Exercise prompt:
Within the records below, find each line that holds the string "item", then copy it.

*** Extracted data ***

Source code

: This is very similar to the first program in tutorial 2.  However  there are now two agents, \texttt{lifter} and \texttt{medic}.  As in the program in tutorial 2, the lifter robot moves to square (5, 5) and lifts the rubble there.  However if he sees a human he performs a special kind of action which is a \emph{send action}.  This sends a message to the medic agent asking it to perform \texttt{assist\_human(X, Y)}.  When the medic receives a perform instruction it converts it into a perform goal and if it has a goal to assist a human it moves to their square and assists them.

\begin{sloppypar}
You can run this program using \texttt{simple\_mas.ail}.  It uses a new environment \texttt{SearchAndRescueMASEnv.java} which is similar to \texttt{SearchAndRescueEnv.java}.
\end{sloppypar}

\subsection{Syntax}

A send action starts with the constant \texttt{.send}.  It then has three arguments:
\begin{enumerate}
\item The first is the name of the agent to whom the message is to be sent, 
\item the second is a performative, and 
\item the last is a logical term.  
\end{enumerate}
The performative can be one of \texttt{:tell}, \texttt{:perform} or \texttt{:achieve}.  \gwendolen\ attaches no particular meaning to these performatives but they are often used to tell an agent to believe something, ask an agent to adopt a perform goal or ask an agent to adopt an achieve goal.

*** End of Extracted data ***

Task output:
\item The first is the name of the agent to whom the message is to be sent, 
\item the second is a performative, and 
\item the last is a logical term.  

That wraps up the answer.